Metaverse upstart and parent company of Facebook, Instagram, and other social and communications platforms Meta Platforms (META -0.43%) just announced plans to reduce its workforce by 11,000 people. These job cuts amount to 12.6% of its 87,000-plus workforce at the end of the third quarter. 

The layoffs come after a series of weak earnings reports over the past year. Apple's moves to increase user privacy have had a serious impact on Meta's ad business, and the macroeconomic environment has compounded the problem. On the day of the announcement, shares of Meta climbed almost 8% in morning trading, with investors glad to see the company taking steps to cut costs. 

But is this move really a sell sign in disguise? There's reason to believe Meta's ad business has been permanently devalued, and the billions of dollars being spent on the metaverse may not generate the returns bulls are counting on. 

How we got here

The past year has been challenging for Meta. At its core, the company is an advertising platform, and it depends on high engagement from users on Facebook, Instagram, Messenger, and others to drive ad sales. And up until about a year ago, Meta's value to marketers was juiced by its ability to track users' online activities even when on other websites or other apps. However, Apple undermined much of that value, changing from an opt-out model to an opt-in model, meaning the default setting on Apple devices now does not allow Meta and other apps to track users without explicit consent. 

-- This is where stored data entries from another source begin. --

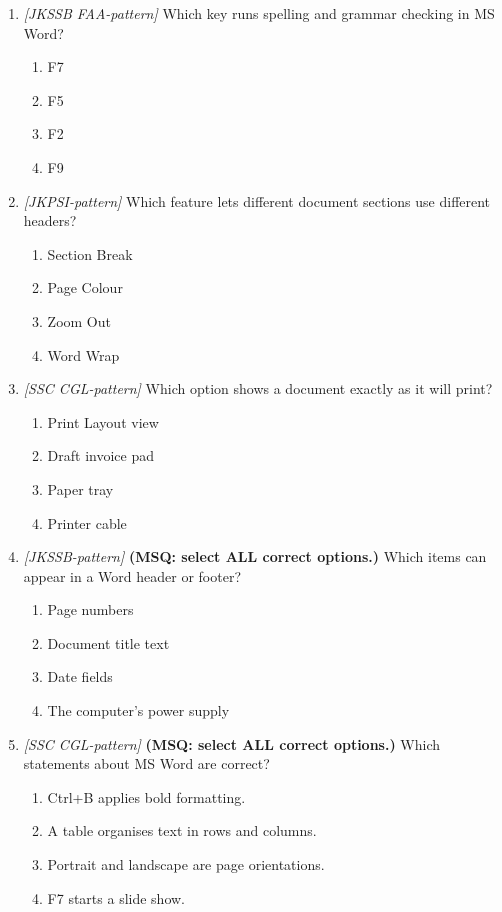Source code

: \begin{enumerate}[label=\textbf{Q\arabic*.}, leftmargin=*]
\item \textit{[JKSSB FAA-pattern]} Which key runs spelling and grammar checking in MS Word?
  \begin{enumerate}[label=\Alph*.]
    \item F7
    \item F5
    \item F2
    \item F9
  \end{enumerate}
\item \textit{[JKPSI-pattern]} Which feature lets different document sections use different headers?
  \begin{enumerate}[label=\Alph*.]
    \item Section Break
    \item Page Colour
    \item Zoom Out
    \item Word Wrap
  \end{enumerate}
\item \textit{[SSC CGL-pattern]} Which option shows a document exactly as it will print?
  \begin{enumerate}[label=\Alph*.]
    \item Print Layout view
    \item Draft invoice pad
    \item Paper tray
    \item Printer cable
  \end{enumerate}
\item \textit{[JKSSB-pattern]} \textbf{(MSQ: select ALL correct options.)} Which items can appear in a Word header or footer?
  \begin{enumerate}[label=\Alph*.]
    \item Page numbers
    \item Document title text
    \item Date fields
    \item The computer's power supply
  \end{enumerate}
\item \textit{[SSC CGL-pattern]} \textbf{(MSQ: select ALL correct options.)} Which statements about MS Word are correct?
  \begin{enumerate}[label=\Alph*.]
    \item Ctrl+B applies bold formatting.
    \item A table organises text in rows and columns.
    \item Portrait and landscape are page orientations.
    \item F7 starts a slide show.

\end{enumerate}
\end{enumerate}
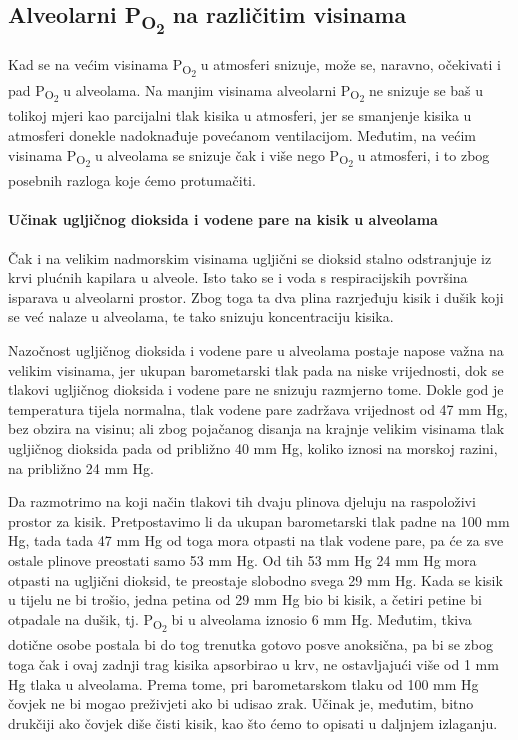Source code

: \documentclass[12pt]{article}
\newcommand{\sub}[1]{\textsubscript{#1}}
\newcommand{\paro}{P\sub{O\sub{2}}}
\newcommand{\tl}{mm Hg}
\begin{document}
\subsection{Alveolarni \paro{} na različitim visinama}

Kad se na većim visinama \paro{} u atmosferi snizuje, može se, naravno,
očekivati i pad \paro{} u alveolama. Na manjim visinama alveolarni \paro{} ne
snizuje se baš u tolikoj mjeri kao parcijalni tlak kisika u atmosferi, jer se
smanjenje kisika u atmosferi donekle nadoknađuje povećanom ventilacijom.
Međutim, na većim visinama \paro{} u alveolama se snizuje čak i više nego \paro{} u
atmosferi, i to zbog posebnih razloga koje ćemo protumačiti.

\paragraph{Učinak ugljičnog dioksida i vodene pare na kisik u alveolama}
Čak i na velikim nadmorskim visinama ugljični se dioksid stalno odstranjuje iz
krvi plućnih kapilara u alveole. Isto tako se i voda s respiracijskih površina
isparava u alveolarni prostor. Zbog toga ta dva plina razrjeđuju kisik i dušik
koji se već nalaze u alveolama, te tako snizuju koncentraciju kisika.

Nazočnost ugljičnog dioksida i vodene pare u alveolama postaje napose važna na
velikim visinama, jer ukupan barometarski tlak pada na niske vrijednosti, dok se
tlakovi ugljičnog dioksida i vodene pare ne snizuju razmjerno tome. Dokle god je
temperatura tijela normalna, tlak vodene pare zadržava vrijednost od 47 \tl{},
bez obzira na visinu; ali zbog pojačanog disanja na krajnje velikim visinama
tlak ugljičnog dioksida pada od približno 40 \tl{}, koliko iznosi na morskoj
razini, na približno 24 \tl{}.

Da razmotrimo na koji način tlakovi tih dvaju plinova djeluju na raspoloživi
prostor za kisik. Pretpostavimo li da ukupan barometarski tlak padne na 100 \tl{},
tada tada 47 \tl{} od toga mora otpasti na tlak vodene pare, pa će za sve
ostale plinove preostati samo 53 \tl{}. Od tih 53 \tl{} 24 \tl{} mora otpasti na
ugljični dioksid, te preostaje slobodno svega 29 \tl{}. Kada se kisik u tijelu
ne bi trošio, jedna petina od 29 \tl{}  bio bi kisik, a četiri petine bi otpadale
na dušik, tj. \paro{} bi u alveolama iznosio 6 \tl{}. Međutim, tkiva dotične osobe
postala bi do tog trenutka gotovo posve anoksična, pa bi se zbog toga čak i ovaj
zadnji trag kisika apsorbirao u krv, ne ostavljajući više od 1 \tl{} tlaka u
alveolama. Prema tome, pri barometarskom tlaku od 100 \tl{} čovjek ne bi mogao
preživjeti ako bi udisao zrak. Učinak je, međutim, bitno drukčiji ako čovjek
diše čisti kisik, kao što ćemo to opisati u daljnjem izlaganju.
\end{document}
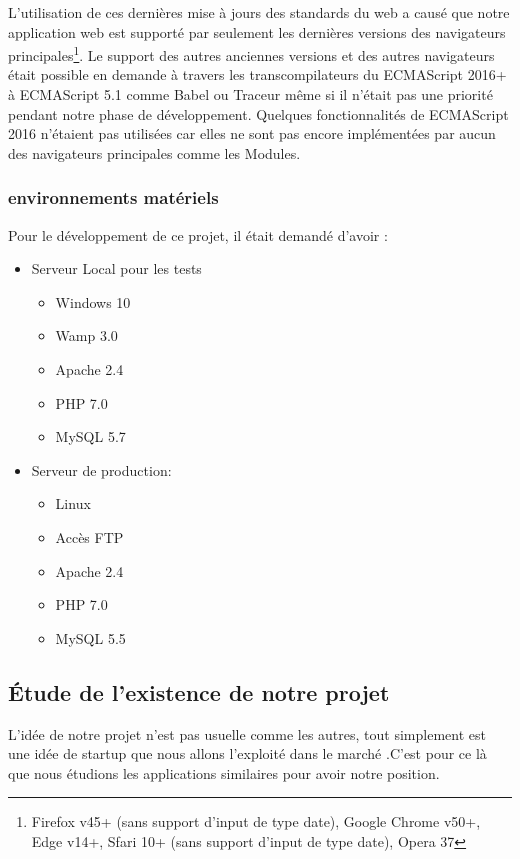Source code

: L'utilisation de ces dernières mise à jours des standards du web a causé que
notre application web est supporté par seulement les dernières versions des
navigateurs principales\footnote{Firefox v45+ (sans support d'input de type
date), Google Chrome v50+, Edge v14+, Sfari 10+ (sans support d'input de type
date), Opera 37}. Le support des autres anciennes versions et des autres
navigateurs était possible en demande à travers les transcompilateurs du
ECMAScript 2016+ à ECMAScript 5.1 comme Babel ou Traceur même si il n'était pas
une priorité pendant notre phase de développement.  Quelques fonctionnalités de
ECMAScript 2016 n'étaient pas utilisées car elles ne sont pas encore
implémentées par aucun des navigateurs principales comme les Modules.

\subsubsection{environnements matériels}

Pour le développement de ce projet, il était demandé d'avoir :
\begin{itemize}
 \item Serveur Local pour les tests
     \begin{itemize}
         \item Windows 10
         \item Wamp 3.0
         \item Apache 2.4
         \item PHP 7.0
         \item MySQL 5.7
     \end{itemize}
 \item Serveur de production:
     \begin{itemize}
      \item Linux
      \item Accès FTP
      \item Apache 2.4
      \item PHP 7.0
      \item MySQL 5.5
     \end{itemize}
\end{itemize}
\subsection{Étude de l'existence de notre projet}
L'idée de notre projet n'est pas usuelle comme les autres, tout simplement est une idée de startup que 
nous allons l'exploité dans le marché .C'est pour ce là que nous étudions les applications similaires 
pour avoir notre position.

This almost immediately made ads on Instagram and Facebook less valuable, and we've seen this play out in real time as the average revenue per user (ARPU) that Meta's apps earn has fallen. This has occurred even as active daily and monthly users have held steady and even increased modestly. In other words, Meta is almost certainly earning less revenue per ad today than it was a year ago. 

The reality is more complicated than "Apple did it." Chances are, the macroeconomic environment has also hurt ad revenue and ad values. 

At the same time, Meta's expenses have continued to rise. Costs of sales and expenses increased 24% in the first three quarters of 2022, even as revenue stagnated.

Cost-cutting has become necessary (sort of)

The bulk of those increased expenses has been the result of founder and CEO Mark Zuckerberg's focus on Reality Labs, the company's metaverse division. So far this year, Reality Labs has generated more than $9.4 billion in operating losses on $1.4 billion in revenue. That $9.4 billion operating loss represents 80% of Meta's $12 billion increase in operating expenses so far this year. 

And looking ahead, Meta will continue to spend billions of dollars on Reality Labs. In the same SEC filing that disclosed the staffing reduction, the company wrote, "We continue to anticipate that Reality Labs operating losses in 2023 will grow significantly year-over-year." 

For context, Reality Labs' operating loss was $12.7 billion over the prior four quarters, but is on a $14.7 billion operating loss run rate based on the third quarter. 

Combined with the weakening ad business, the result was operating income of $5.7 billion. On the surface that might sound good -- and it is a big number -- but it's down by half from the year-ago quarter. 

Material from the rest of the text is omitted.